De acordo com Ângela Vieira, diretora de Vigilância em Alimentos e Vigilância Ambiental da Secretaria de Estado de Saúde de Minas Gerais (SES-MG), “os fatores mais importantes na produção de alimentos são a escolha da matéria-prima e a higiene do local de manipulação e dos equipamentos. É fundamental seguir as boas práticas estabelecidas pela Vigilância Sanitária para evitar contaminação”.
Ela ainda salienta que o uso de ingredientes frescos e um correto armazenamento são fundamentais, especialmente com as altas temperaturas do verão e o longo tempo de exposição dos produtos.
Diretrizes da Vigilância Sanitária
A Vigilância Sanitária Estadual (Visa-MG) estipula várias orientações que devem ser seguidas pelos municípios durante as fiscalizações. Cada cidade possui critérios adaptados à sua realidade local, sempre em conformidade com o Regulamento Técnico das Boas Práticas para Serviços de Alimentação.
As diretrizes podem ser consultadas neste link, bem como as diretrizes da Agência Nacional de Vigilância Sanitária – Anvisa.
Atenção, folião!
Os foliões devem se manter hidratados e estar atentos ao que consomem para reduzir o risco de desidratação e intoxicação alimentar.
Gilmar Rodrigues, coordenador do Programa de Vigilância das Doenças Transmissíveis Agudas da SES-MG, reforça que “o maior risco está no consumo de alimentos ou bebidas de origem duvidosa.

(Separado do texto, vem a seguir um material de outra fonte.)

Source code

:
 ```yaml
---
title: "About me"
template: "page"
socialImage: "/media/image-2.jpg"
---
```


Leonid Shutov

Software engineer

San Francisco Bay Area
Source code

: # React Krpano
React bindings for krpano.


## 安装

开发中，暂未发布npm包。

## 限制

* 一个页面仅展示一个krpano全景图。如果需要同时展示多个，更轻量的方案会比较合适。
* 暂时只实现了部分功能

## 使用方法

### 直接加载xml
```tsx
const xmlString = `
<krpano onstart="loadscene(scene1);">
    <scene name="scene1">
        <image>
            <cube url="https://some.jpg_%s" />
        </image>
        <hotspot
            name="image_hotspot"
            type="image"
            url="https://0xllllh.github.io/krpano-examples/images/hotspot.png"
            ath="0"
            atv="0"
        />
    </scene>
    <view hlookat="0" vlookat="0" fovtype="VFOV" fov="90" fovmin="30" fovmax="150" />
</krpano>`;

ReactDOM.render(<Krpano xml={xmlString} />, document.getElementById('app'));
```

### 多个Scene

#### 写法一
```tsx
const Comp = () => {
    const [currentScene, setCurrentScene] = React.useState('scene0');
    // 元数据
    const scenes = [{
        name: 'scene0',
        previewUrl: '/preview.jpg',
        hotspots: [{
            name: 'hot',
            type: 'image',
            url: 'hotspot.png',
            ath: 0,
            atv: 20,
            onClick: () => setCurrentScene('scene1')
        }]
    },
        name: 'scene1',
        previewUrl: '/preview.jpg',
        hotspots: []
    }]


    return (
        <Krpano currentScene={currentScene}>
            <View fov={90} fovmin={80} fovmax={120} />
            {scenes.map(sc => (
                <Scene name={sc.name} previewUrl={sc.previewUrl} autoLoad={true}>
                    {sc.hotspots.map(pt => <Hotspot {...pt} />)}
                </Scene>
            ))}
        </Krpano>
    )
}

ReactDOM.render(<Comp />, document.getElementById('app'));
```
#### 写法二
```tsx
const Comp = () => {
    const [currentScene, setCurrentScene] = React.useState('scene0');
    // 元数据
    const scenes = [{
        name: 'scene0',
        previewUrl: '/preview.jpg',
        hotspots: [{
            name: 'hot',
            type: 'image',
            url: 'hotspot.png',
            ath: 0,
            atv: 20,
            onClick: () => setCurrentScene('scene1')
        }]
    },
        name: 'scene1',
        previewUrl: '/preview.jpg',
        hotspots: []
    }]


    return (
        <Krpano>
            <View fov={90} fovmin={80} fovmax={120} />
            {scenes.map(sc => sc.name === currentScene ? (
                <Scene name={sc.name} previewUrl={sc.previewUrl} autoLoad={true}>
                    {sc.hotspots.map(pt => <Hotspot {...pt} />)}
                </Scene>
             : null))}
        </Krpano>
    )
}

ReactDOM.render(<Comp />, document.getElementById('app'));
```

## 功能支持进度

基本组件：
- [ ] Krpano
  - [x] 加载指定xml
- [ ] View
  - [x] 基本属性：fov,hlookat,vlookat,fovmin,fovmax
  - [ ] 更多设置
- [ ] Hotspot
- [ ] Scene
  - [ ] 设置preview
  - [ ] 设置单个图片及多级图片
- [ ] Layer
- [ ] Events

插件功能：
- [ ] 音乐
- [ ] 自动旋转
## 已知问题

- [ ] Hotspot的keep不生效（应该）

Antes de comprar, verifique as condições de higiene da barraca e a aparência dos produtos”.
Riscos de doenças
As Doenças Diarreicas Agudas (DDA), que podem durar até 14 dias, e as Doenças de Transmissão Hídrica e Alimentar (DTHA) apresentam sintomas que vão de diarreia intensa a problemas mais graves em rins e fígado, podendo até provocar a morte.
De acordo com dados do Sistema Informatizado de Vigilância Epidemiológica de Doenças Diarreicas Agudas (Sivep DDA), em 2023 foram registrados 659.673 casos e 539 óbitos. Já em 2024, o número aumentou para 810.812 casos e 576 óbitos.
Entre 2022 e 2024, foram identificados 752 surtos de DTHA, sendo a maioria ocorrendo em residências, estabelecimentos comerciais e eventos sociais.
Os principais agentes causadores são salmonella spp, escherichia coli e norovírus.